REQUIREMENT: Repeat exactly the lines from the start of the material below up to and including the "- select@17.8.0" line.

════

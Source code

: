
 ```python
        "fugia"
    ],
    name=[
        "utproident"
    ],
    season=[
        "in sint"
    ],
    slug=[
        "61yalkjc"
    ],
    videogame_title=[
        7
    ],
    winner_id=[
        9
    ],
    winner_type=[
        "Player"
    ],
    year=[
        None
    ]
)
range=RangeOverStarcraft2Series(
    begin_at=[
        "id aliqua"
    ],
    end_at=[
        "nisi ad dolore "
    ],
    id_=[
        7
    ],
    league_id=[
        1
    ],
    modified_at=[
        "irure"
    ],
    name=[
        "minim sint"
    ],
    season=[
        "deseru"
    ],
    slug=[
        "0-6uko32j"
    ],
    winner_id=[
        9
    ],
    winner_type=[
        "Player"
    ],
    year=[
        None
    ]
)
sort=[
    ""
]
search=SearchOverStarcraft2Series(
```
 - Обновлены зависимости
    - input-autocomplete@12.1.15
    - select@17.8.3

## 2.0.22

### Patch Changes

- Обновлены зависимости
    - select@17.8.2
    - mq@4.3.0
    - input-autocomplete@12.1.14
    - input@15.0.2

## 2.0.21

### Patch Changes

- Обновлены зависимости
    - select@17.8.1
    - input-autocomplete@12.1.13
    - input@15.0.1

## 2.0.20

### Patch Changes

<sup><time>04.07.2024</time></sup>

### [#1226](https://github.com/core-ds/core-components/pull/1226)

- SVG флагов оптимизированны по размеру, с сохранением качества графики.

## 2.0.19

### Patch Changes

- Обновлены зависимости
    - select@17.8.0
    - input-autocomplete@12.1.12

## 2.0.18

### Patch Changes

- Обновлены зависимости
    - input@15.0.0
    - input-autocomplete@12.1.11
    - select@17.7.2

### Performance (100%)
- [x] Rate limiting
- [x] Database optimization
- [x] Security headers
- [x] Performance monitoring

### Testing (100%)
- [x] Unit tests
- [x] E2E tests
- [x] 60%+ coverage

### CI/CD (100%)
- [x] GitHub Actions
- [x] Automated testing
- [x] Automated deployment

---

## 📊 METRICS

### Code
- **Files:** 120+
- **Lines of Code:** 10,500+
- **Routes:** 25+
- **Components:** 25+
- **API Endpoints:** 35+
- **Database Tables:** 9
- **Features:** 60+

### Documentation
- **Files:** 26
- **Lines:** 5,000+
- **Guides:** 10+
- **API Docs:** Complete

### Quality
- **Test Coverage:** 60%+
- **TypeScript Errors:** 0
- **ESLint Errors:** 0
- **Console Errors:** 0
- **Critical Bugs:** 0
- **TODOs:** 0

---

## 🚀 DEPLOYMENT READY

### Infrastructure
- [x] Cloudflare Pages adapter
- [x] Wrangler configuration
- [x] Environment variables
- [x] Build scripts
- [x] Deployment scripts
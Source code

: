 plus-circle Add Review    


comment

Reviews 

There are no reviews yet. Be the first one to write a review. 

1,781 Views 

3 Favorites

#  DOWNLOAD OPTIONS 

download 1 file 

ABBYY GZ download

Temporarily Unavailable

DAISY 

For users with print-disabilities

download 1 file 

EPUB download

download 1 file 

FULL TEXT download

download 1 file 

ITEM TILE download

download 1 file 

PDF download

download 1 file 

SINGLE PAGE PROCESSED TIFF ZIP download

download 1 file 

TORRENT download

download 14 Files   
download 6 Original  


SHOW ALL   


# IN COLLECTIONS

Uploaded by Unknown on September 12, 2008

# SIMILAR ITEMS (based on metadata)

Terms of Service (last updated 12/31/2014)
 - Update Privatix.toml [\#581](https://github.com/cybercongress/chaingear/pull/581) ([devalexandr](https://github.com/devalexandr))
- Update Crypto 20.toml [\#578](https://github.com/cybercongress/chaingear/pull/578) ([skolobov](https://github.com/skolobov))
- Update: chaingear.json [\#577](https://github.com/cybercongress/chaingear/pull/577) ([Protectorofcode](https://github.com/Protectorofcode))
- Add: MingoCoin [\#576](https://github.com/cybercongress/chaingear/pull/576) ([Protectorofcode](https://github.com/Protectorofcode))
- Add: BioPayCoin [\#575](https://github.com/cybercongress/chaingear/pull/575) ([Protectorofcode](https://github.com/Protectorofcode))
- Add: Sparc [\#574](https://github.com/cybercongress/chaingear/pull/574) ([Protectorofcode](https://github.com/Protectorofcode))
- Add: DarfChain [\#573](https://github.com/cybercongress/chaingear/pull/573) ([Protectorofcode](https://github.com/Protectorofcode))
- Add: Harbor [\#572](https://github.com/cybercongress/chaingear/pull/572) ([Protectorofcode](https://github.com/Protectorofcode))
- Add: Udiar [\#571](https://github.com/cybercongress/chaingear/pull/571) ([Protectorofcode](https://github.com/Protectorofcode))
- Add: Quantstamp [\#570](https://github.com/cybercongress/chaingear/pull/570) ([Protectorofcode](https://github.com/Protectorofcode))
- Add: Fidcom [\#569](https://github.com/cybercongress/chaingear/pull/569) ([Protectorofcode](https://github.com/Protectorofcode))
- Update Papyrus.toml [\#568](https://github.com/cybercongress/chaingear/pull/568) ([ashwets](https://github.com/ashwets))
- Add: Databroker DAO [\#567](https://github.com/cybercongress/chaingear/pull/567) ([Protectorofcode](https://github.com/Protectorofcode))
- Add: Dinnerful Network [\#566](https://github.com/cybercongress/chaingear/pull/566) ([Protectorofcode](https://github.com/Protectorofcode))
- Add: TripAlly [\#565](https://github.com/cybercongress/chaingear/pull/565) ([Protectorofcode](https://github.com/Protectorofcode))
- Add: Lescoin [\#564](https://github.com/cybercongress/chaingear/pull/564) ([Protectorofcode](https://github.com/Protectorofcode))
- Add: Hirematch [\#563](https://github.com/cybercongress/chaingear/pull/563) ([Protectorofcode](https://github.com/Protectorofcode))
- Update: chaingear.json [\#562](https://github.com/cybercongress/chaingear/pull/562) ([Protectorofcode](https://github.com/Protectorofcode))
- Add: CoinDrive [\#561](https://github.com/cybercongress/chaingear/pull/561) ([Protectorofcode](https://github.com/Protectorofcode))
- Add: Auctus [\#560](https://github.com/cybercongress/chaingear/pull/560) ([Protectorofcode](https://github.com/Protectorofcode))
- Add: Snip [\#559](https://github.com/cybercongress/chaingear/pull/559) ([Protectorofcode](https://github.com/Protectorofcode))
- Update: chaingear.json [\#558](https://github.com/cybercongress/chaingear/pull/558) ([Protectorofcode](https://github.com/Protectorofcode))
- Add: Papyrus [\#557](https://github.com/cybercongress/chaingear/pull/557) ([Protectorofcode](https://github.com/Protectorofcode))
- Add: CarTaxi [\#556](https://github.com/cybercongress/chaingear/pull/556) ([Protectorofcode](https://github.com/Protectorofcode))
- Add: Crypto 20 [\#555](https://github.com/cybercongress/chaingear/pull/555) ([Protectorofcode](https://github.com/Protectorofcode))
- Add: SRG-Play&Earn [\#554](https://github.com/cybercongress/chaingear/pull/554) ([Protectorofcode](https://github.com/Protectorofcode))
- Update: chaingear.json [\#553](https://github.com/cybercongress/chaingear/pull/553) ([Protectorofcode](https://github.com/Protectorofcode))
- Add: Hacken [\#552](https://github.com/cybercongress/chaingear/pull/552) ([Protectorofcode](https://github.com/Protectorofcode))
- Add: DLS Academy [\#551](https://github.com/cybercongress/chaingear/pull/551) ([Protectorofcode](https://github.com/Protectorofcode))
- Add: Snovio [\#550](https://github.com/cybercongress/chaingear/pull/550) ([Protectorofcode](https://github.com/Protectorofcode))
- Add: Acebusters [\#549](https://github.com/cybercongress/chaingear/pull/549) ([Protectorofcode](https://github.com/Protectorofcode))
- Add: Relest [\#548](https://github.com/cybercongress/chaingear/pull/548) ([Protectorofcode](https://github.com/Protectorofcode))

════

EXPECTED OUTPUT:
Source code

:
 ```python
        "fugia"
    ],
    name=[
        "utproident"
    ],
    season=[
        "in sint"
    ],
    slug=[
        "61yalkjc"
    ],
    videogame_title=[
        7
    ],
    winner_id=[
        9
    ],
    winner_type=[
        "Player"
    ],
    year=[
        None
    ]
)
range=RangeOverStarcraft2Series(
    begin_at=[
        "id aliqua"
    ],
    end_at=[
        "nisi ad dolore "
    ],
    id_=[
        7
    ],
    league_id=[
        1
    ],
    modified_at=[
        "irure"
    ],
    name=[
        "minim sint"
    ],
    season=[
        "deseru"
    ],
    slug=[
        "0-6uko32j"
    ],
    winner_id=[
        9
    ],
    winner_type=[
        "Player"
    ],
    year=[
        None
    ]
)
sort=[
    ""
]
search=SearchOverStarcraft2Series(
```
 - Обновлены зависимости
    - input-autocomplete@12.1.15
    - select@17.8.3

## 2.0.22

### Patch Changes

- Обновлены зависимости
    - select@17.8.2
    - mq@4.3.0
    - input-autocomplete@12.1.14
    - input@15.0.2

## 2.0.21

### Patch Changes

- Обновлены зависимости
    - select@17.8.1
    - input-autocomplete@12.1.13
    - input@15.0.1

## 2.0.20

### Patch Changes

<sup><time>04.07.2024</time></sup>

### [#1226](https://github.com/core-ds/core-components/pull/1226)

- SVG флагов оптимизированны по размеру, с сохранением качества графики.

## 2.0.19

### Patch Changes

- Обновлены зависимости
    - select@17.8.0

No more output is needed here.